→ **WHAT THIS TASK INVOLVES**: The output should be all lines of the entries below in which the word "Mode" occurs.

→ **DATA RECORDS**:
[Start of section]

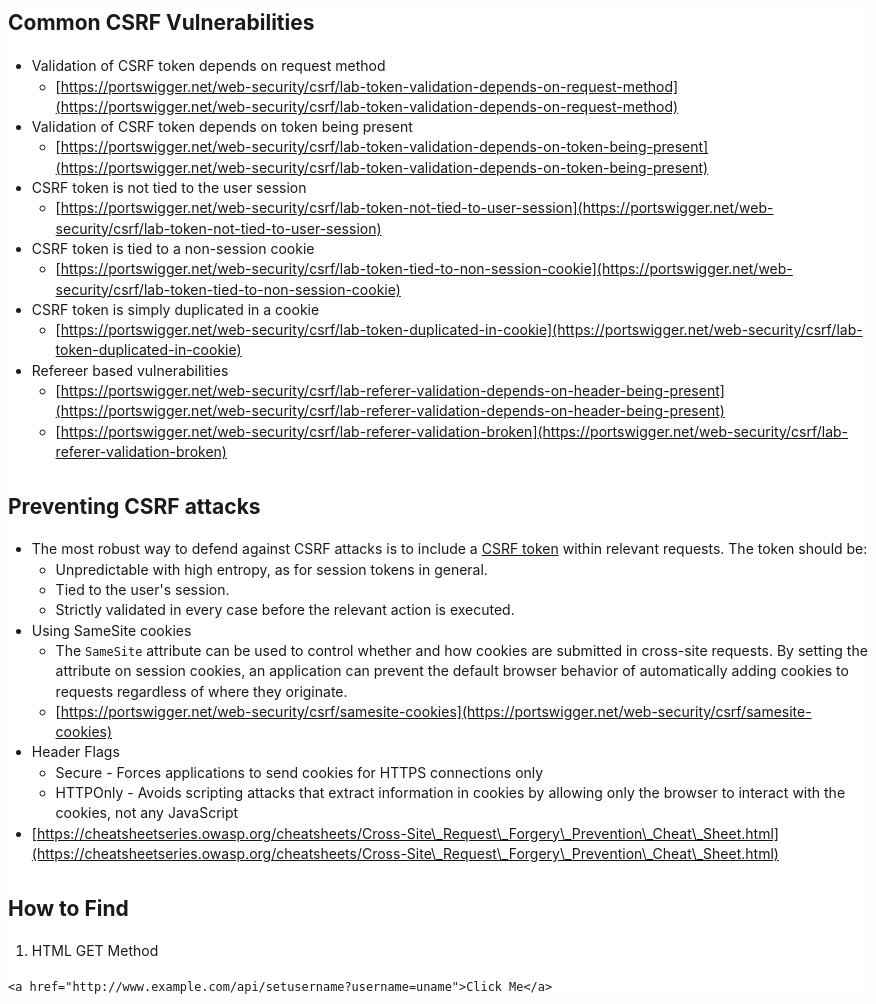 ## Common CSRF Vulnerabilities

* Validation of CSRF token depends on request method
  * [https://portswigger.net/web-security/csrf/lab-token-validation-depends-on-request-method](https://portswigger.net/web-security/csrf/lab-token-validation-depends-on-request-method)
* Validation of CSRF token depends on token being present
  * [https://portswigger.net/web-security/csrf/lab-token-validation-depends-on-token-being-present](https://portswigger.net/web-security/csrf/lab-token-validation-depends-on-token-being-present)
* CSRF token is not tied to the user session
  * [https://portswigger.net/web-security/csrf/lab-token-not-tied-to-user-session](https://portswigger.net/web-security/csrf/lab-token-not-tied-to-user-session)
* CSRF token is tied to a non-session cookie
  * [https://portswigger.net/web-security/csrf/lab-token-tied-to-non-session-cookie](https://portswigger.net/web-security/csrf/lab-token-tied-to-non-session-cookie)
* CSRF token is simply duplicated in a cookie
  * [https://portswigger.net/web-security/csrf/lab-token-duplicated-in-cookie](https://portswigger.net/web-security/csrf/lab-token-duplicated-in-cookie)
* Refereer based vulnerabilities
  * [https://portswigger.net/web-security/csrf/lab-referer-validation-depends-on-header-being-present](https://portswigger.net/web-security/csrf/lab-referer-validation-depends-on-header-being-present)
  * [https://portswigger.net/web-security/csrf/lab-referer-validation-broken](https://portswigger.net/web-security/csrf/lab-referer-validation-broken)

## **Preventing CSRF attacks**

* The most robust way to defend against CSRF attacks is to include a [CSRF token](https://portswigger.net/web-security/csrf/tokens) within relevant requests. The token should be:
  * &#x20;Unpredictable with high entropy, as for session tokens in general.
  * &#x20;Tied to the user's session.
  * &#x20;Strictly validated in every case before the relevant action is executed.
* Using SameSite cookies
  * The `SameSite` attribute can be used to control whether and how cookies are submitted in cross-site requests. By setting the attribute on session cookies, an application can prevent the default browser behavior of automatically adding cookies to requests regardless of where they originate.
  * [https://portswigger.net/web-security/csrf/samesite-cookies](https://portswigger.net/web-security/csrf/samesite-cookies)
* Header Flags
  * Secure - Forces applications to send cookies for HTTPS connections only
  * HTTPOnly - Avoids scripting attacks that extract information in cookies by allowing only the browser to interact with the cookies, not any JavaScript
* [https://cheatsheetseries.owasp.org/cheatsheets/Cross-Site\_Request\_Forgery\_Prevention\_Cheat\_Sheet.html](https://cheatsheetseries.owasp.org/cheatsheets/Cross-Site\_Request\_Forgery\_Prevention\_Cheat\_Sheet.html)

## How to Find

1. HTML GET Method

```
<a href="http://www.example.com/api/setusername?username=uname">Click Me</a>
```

[End of section]
[Start of section]

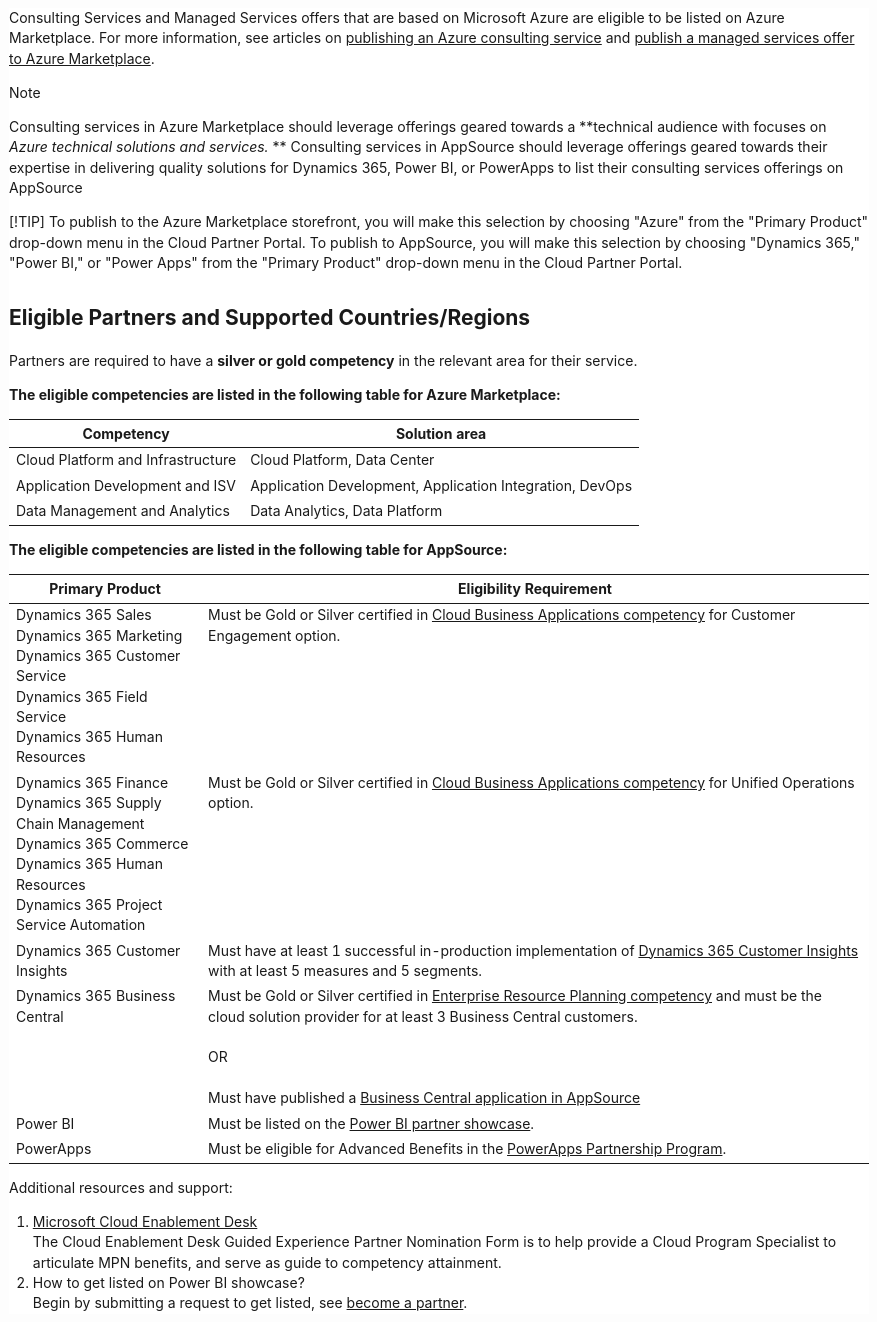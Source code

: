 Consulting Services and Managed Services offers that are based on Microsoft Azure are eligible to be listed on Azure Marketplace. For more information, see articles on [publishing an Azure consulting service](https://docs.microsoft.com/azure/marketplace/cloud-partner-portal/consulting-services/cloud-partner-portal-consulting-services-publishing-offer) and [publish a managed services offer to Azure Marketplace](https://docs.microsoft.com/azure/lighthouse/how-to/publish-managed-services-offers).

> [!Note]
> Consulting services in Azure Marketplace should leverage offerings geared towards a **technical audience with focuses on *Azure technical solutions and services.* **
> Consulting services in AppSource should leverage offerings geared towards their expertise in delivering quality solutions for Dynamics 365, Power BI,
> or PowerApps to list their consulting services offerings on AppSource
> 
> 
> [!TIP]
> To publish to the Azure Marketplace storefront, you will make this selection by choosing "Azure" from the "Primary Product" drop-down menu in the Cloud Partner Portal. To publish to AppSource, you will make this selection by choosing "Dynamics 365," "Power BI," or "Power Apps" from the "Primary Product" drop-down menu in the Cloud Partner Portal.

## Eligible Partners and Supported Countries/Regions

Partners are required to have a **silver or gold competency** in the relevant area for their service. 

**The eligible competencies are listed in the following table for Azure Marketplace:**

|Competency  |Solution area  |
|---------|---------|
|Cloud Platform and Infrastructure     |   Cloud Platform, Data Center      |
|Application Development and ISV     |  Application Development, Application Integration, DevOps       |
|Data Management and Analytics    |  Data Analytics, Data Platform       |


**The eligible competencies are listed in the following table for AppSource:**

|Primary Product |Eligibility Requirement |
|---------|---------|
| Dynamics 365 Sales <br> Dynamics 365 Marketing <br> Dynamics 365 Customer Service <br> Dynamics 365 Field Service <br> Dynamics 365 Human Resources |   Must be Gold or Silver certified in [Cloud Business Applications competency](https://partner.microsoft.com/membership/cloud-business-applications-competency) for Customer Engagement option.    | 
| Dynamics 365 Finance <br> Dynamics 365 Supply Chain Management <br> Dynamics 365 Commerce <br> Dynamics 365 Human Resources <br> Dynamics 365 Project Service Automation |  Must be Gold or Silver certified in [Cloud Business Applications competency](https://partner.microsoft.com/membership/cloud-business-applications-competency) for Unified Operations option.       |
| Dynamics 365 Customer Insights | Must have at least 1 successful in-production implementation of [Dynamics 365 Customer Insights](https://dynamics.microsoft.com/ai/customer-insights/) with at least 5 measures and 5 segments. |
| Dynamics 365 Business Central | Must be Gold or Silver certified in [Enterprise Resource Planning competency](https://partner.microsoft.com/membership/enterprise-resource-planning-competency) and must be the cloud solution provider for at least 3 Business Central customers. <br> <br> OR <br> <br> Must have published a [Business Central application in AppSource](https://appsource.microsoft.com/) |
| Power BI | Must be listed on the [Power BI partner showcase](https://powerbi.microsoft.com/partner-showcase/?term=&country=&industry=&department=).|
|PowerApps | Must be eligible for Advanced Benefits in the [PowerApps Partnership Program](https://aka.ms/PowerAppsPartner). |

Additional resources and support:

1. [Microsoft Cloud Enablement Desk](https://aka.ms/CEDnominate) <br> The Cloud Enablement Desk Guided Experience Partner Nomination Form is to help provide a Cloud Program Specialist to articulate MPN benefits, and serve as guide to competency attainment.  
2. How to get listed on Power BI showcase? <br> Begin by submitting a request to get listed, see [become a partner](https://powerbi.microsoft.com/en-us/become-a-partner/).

[End of section]
[Start of section]

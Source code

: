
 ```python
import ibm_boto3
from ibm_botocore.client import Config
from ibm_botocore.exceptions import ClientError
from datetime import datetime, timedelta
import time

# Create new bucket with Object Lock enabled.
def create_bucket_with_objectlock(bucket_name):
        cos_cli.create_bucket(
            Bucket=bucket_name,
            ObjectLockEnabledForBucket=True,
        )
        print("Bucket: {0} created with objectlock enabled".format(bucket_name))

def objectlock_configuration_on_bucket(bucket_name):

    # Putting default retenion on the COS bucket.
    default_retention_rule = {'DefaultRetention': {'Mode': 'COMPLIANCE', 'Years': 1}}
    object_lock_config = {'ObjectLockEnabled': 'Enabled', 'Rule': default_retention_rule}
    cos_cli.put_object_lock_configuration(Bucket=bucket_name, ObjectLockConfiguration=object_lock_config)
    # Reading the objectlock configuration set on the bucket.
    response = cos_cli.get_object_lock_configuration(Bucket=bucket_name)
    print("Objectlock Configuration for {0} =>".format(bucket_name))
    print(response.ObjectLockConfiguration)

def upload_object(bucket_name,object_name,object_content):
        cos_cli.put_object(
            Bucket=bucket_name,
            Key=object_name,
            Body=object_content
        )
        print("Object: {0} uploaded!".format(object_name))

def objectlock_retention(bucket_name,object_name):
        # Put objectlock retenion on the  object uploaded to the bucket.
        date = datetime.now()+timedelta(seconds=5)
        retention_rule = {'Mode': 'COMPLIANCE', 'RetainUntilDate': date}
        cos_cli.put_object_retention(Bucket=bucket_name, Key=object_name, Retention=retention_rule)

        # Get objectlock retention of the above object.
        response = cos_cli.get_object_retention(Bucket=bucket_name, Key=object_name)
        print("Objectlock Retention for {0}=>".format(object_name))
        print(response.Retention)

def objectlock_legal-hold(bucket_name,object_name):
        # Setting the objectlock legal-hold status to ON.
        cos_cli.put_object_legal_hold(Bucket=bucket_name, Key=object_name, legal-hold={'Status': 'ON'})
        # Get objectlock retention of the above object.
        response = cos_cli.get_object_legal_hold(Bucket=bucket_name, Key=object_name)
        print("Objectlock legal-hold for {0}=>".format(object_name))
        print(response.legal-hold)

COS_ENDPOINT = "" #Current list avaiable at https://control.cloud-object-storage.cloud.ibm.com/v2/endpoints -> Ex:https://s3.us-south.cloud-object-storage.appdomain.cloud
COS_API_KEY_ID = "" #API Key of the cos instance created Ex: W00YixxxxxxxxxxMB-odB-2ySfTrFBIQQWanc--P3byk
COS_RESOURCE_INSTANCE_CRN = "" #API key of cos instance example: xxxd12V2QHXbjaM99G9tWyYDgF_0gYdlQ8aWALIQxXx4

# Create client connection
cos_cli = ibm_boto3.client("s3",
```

[End of section]

→ **ANSWER TO THIS TASK**:
    default_retention_rule = {'DefaultRetention': {'Mode': 'COMPLIANCE', 'Years': 1}}
        retention_rule = {'Mode': 'COMPLIANCE', 'RetainUntilDate': date}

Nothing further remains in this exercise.